At its biennial convention last weekend, DSA passed a headline-grabbing resolution declaring that it would not endorse any Democrat save Bernie Sanders in next year’s November presidential runoff.

David J. Phillip/AP Photo

It’s a good thing that organizations don’t have children or grandchildren. If they did, you could envision little tykes (well, little infant prodigies) 50 years from now asking their grandparent—the Democratic Socialists of America—“What did you do in the war against the neofascist Donald Trump?” only to be met by an awkward pause.

At its biennial convention last weekend in Atlanta, DSA (which, with 56,000 members, is now the largest American socialist organization in the memory of anyone under 80) passed a headline-grabbing resolution declaring that it would not endorse any Democrat save Bernie Sanders in next year’s November presidential runoff.

The vote on the resolution was actually fairly close, though support for Sanders in the primaries is overwhelming within the organization. And its proponents provided a number of qualifications and caveats, making clear that DSA members are free to campaign for the eventual Democratic nominee if they so choose, and that in 2016, DSA locals did campaign against Trump (and members for Hillary) in swing states.

Still, inasmuch as DSA locals work closely with immigrant-protection groups, and the national organization has called for the abolition of ICE, it could be difficult to explain to undocumented immigrants and asylum seekers, facing deportation and family separation, why the group won’t join its allies in a forthright fight to dump Trump.

However, I find myself of two minds in assessing DSA’s position. As a member of the organization and one of its predecessors (the Democratic Socialist Organizing Committee) for the past 44 years, I’m embarrassed and regretful that my organization hasn’t grasped the primacy and urgency of joining, in a public and full-blown way, the battle to rid the world of Trump. In 1944, the U.S. Communist Party effectively, if temporarily, self-abolished so its members could support Franklin Roosevelt’s re-election bid, as part of the fight against fascism. To be sure, that move came at the behest of Joseph Stalin, whose nation was allied with ours in the existential battle against Hitler. But for all its myriad and ultimately fatal flaws, and granting that its self-abolition was a typical CP overreaction, the U.S. Communist Party understood the gravity of the fascist threat. Why not DSA?

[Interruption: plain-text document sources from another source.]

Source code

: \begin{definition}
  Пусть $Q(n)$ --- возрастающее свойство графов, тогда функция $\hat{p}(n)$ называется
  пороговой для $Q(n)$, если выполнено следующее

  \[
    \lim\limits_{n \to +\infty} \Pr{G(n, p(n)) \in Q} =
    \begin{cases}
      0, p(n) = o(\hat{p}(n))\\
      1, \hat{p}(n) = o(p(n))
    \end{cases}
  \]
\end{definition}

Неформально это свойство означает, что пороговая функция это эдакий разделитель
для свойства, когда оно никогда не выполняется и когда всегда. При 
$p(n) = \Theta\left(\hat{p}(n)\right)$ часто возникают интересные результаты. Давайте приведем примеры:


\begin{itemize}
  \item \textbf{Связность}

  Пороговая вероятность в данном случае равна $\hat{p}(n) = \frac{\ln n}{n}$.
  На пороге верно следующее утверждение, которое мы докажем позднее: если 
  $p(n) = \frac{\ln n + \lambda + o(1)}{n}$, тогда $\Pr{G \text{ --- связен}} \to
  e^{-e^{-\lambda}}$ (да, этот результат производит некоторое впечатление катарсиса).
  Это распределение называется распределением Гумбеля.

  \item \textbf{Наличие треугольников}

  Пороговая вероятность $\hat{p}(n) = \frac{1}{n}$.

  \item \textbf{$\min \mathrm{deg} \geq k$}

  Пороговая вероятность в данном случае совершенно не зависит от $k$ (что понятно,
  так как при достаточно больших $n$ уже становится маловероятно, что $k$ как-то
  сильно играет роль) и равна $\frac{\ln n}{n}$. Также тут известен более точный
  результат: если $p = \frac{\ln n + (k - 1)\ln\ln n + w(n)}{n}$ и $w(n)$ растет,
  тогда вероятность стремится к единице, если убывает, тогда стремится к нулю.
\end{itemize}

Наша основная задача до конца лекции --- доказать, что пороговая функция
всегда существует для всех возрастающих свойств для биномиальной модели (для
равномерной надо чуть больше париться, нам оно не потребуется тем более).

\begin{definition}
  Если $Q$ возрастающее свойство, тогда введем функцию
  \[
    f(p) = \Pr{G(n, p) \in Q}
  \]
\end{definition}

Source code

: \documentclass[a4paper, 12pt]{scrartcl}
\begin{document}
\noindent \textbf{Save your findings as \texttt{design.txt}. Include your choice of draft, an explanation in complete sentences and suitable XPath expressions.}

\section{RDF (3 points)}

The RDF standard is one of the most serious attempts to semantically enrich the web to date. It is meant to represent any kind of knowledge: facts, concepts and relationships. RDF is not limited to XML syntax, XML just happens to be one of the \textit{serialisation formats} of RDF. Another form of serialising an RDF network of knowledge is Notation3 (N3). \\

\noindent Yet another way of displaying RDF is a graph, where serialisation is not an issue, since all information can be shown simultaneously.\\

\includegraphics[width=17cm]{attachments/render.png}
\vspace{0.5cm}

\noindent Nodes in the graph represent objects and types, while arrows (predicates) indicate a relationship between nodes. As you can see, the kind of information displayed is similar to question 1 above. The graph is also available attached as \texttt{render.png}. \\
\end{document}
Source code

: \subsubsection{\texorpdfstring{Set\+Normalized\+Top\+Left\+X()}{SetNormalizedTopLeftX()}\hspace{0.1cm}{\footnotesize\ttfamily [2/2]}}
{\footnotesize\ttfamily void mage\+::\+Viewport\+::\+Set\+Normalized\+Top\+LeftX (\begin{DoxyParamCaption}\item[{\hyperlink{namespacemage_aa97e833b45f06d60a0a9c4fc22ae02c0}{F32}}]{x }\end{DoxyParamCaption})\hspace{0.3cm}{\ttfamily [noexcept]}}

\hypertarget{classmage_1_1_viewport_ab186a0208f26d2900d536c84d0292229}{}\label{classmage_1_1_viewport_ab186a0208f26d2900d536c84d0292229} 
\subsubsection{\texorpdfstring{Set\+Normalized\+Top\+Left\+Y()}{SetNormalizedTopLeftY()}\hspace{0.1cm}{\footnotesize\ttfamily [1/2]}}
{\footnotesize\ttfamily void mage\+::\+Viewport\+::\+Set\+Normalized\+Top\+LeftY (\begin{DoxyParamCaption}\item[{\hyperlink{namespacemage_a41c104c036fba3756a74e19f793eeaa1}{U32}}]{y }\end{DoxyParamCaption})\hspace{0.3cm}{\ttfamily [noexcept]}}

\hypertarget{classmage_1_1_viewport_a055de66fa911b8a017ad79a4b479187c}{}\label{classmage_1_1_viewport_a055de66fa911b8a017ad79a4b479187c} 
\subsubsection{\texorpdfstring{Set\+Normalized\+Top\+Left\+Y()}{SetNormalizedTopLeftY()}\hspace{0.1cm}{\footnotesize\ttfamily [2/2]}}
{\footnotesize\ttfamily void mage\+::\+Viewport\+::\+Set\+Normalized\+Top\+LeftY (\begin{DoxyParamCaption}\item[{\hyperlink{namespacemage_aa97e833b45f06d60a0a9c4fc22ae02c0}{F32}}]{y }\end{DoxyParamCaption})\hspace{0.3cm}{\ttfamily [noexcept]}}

That’s the reaction of my DSA mind. But partly through my long-ago work with DSOC, which led to my political work for some left-wing unions, which led to my own work for left-wing candidates and causes, I also seem to have a political-consultant mind. And that mind tells me that the eventual Democratic presidential nominee needs the formal endorsement of DSA like a hole in the head. Where DSA is strong and where socialist and progressive candidates can win—generally, in cities with substantial populations of millennials, immigrants, and minorities—a DSA endorsement can make all the difference, producing scads of the most tireless precinct walkers and dedicated phone-bankers. It has made that difference in New York, Chicago, and any number of smaller cities. In nearly every state, and certainly in the nation at large, however, a DSA endorsement would be one more item on the bill of particulars the Republicans would hurl at the Democratic nominee in hopes of revving up more of their right-wing base. In every encounter with reporters, the nominee would be pressed about DSA’s endorsement. Just as well, says my consultant mind, that DSA takes a pass—particularly since I have no doubt most of my fellow members will end up helping that Democratic nominee in states where that help matters.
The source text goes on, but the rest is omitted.